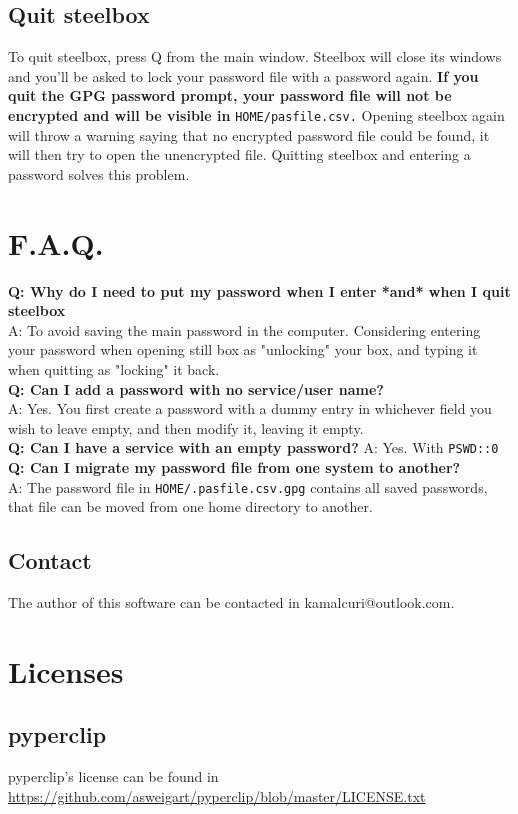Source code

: \documentclass{article}
\begin{document}
  \subsection{Quit steelbox}
  To quit steelbox, press Q from the main window. Steelbox will close its windows and you'll be asked to lock your password file with a password again.
  \textbf{If you quit the GPG password prompt, your password file will not be encrypted and will be visible in} \texttt{\textdollar HOME/pasfile.csv.}
  Opening steelbox again will throw a warning saying that no encrypted password file could be found, it will then try to open the unencrypted file.
  Quitting steelbox and entering a password solves this problem.

  \section{F.A.Q.}
  \textbf{Q: Why do I need to put my password when I enter *and* when I quit steelbox}\\
  A: To avoid saving the main password in the computer. Considering entering your password when opening still box as "unlocking" your box, and typing
  it when quitting as "locking" it back.\\
  \textbf{Q: Can I add a password with no service/user name?}\\
  A: Yes. You first create a password with a dummy entry in whichever field you wish to leave empty, and then modify it, leaving it empty.\\
  \textbf{Q: Can I have a service with an empty password?}
  A: Yes. With \texttt{PSWD::0}
  \textbf{Q: Can I migrate my password file from one system to another?}\\
  A: The password file in \texttt{\textdollar HOME/.pasfile.csv.gpg} contains all saved passwords, that file can be moved from one home directory to another.
  \subsection{Contact}
  The author of this software can be contacted in kamalcuri@outlook.com.

  \section{Licenses}
    \subsection{pyperclip}
    pyperclip's license can be found in \url{https://github.com/asweigart/pyperclip/blob/master/LICENSE.txt}
\end{document}
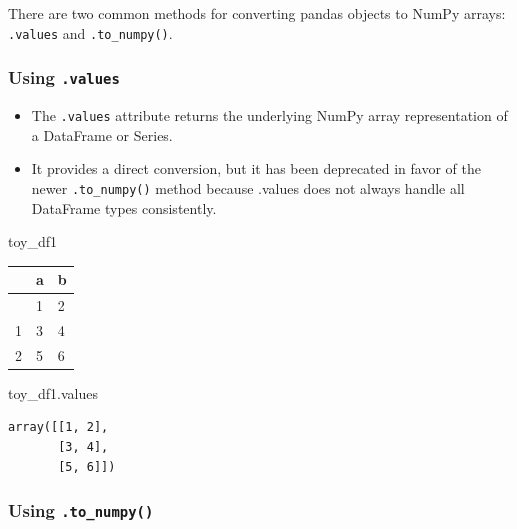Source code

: \documentclass[
  letterpaper,
  DIV=11,
  numbers=noendperiod]{scrreprt}
\newenvironment{Shaded}{\begin{snugshade}}{\end{snugshade}}
\newcommand{\NormalTok}[1]{\textcolor[rgb]{0.00,0.23,0.31}{#1}}
\begin{document}
There are two common methods for converting pandas objects to NumPy
arrays: \texttt{.values} and \texttt{.to\_numpy()}.

\hypertarget{using-.values}{%
\subsubsection{\texorpdfstring{Using
\texttt{.values}}{Using .values}}\label{using-.values}}

\begin{itemize}
\item
  The \texttt{.values} attribute returns the underlying NumPy array
  representation of a DataFrame or Series.
\item
  It provides a direct conversion, but it has been deprecated in favor
  of the newer \texttt{.to\_numpy()} method because .values does not
  always handle all DataFrame types consistently.
\end{itemize}

\begin{Shaded}
\begin{Highlighting}[]
\NormalTok{toy\_df1}
\end{Highlighting}
\end{Shaded}

\begin{longtable}[]{@{}lll@{}}
\toprule\noalign{}
& a & b \\
\midrule\noalign{}
\endhead
\bottomrule\noalign{}
\endlastfoot
0 & 1 & 2 \\
1 & 3 & 4 \\
2 & 5 & 6 \\
\end{longtable}

\begin{Shaded}
\begin{Highlighting}[]
\NormalTok{toy\_df1.values}
\end{Highlighting}
\end{Shaded}

\begin{verbatim}
array([[1, 2],
       [3, 4],
       [5, 6]])
\end{verbatim}

\hypertarget{using-.to_numpy}{%
\subsubsection{\texorpdfstring{Using
\texttt{.to\_numpy()}}{Using .to\_numpy()}}\label{using-.to_numpy}}
\end{document}
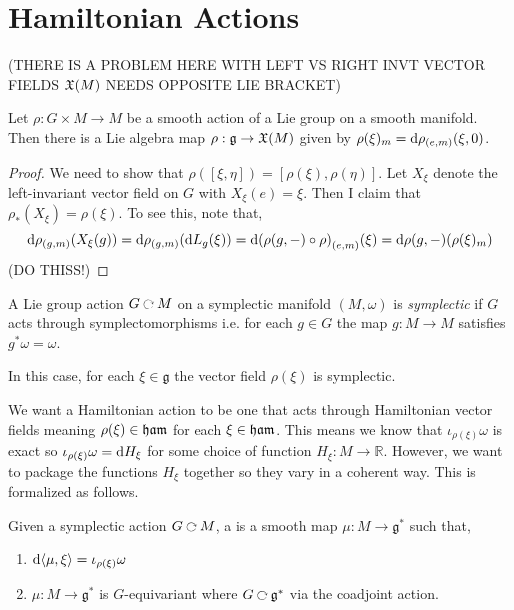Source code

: \documentclass[12pt]{extarticle}
\newcommand{\R}{\mathbb{R}}
\begin{document}
\section{Hamiltonian Actions}

\newcommand{\g}{\mathfrak{g}}
\newcommand{\inner}[2]{\left< #1 , #2 \right>}

(THERE IS A PROBLEM HERE WITH LEFT VS RIGHT INVT VECTOR FIELDS $\mathfrak{X}(M)$ NEEDS OPPOSITE LIE BRACKET) 

\begin{lemma}
Let $\rho : G \times M \to M$ be a smooth action of a Lie group on a smooth manifold. Then there is a Lie algebra map $\rho : \g \to \X(M)$ given by $\rho(\xi)_m = \mathrm{d}{\rho}_{(e, m)}(\xi, 0)$.
\end{lemma}

\begin{proof}
We need to show that $\rho([\xi,\eta]) = [\rho(\xi), \rho(\eta)]$. Let $X_\xi$ denote the left-invariant vector field on $G$ with $X_\xi(e) = \xi$. Then I claim that $\rho_*(X_\xi) = \rho(\xi)$. To see this, note that,
\[ \mathrm{d}{\rho}_{(g,m)}(X_\xi(g)) = \mathrm{d}{\rho}_{(g,m)}(\mathrm{d}{L_g}(\xi)) = \mathrm{d}{(\rho(g,-) \circ \rho)}_{(e,m)}(\xi) = \mathrm{d}{\rho(g,-)}(\rho(\xi)_m) \]
(DO THISS!)
\end{proof}

\begin{defn}
A Lie group action $G \acts M$ on a symplectic manifold $(M, \omega)$ is \textit{symplectic} if $G$ acts through symplectomorphisms i.e. for each $g \in G$ the map $g : M \to M$ satisfies $g^* \omega = \omega$.
\end{defn}

\begin{rmk}
In this case, for each $\xi \in \g$ the vector field $\rho(\xi)$ is symplectic.
\end{rmk}

\begin{rmk}
We want a Hamiltonian action to be one that acts through Hamiltonian vector fields meaning $\rho(\xi) \in \mathfrak{ham}$ for each $\xi \in \mathfrak{ham}$. This means we know that $\iota_{\rho(\xi)} \omega$ is exact so $\iota_{\rho(\xi)} \omega = \mathrm{d}{H_\xi}$ for some choice of function $H_\xi : M \to \R$. However, we want to package the functions $H_\xi$ together so they vary in a coherent way. This is formalized as follows.
\end{rmk}

\begin{defn}
Given a symplectic action $G \acts M$, a  is a smooth map $\mu : M \to \g^*$ such that,
\begin{enumerate}
\item $\d{\inner{\mu}{\xi}} = \iota_{\rho(\xi)} \omega$

\item $\mu : M \to \g^*$ is $G$-equivariant where $G \acts \g^*$ via the coadjoint action.
\end{enumerate}
\end{defn}
\end{document}
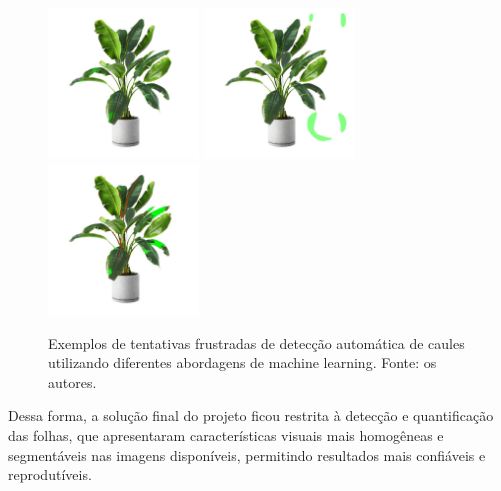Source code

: \begin{figure}[H]
    \centering
    \includegraphics[height=4cm]{../figures/ml_results/attempt1.png}
    \hspace{0.2cm}
    \includegraphics[height=4cm]{../figures/ml_results/attempt2.png}
    \hspace{0.2cm}
    \includegraphics[height=4cm]{../figures/ml_results/attempt3.jpg}
    \caption{Exemplos de tentativas frustradas de detecção automática de caules utilizando diferentes abordagens de machine learning. Fonte: os autores.}
    \label{fig:ml_failed_attempts}
\end{figure}

Dessa forma, a solução final do projeto ficou restrita à detecção e quantificação das folhas, que apresentaram características visuais mais homogêneas e segmentáveis nas imagens disponíveis, permitindo resultados mais confiáveis e reprodutíveis.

* [WHAT IS NEEDED]
State the count of lines in the material above that include "your", with no other words.

* [RESPONSE BOX]
3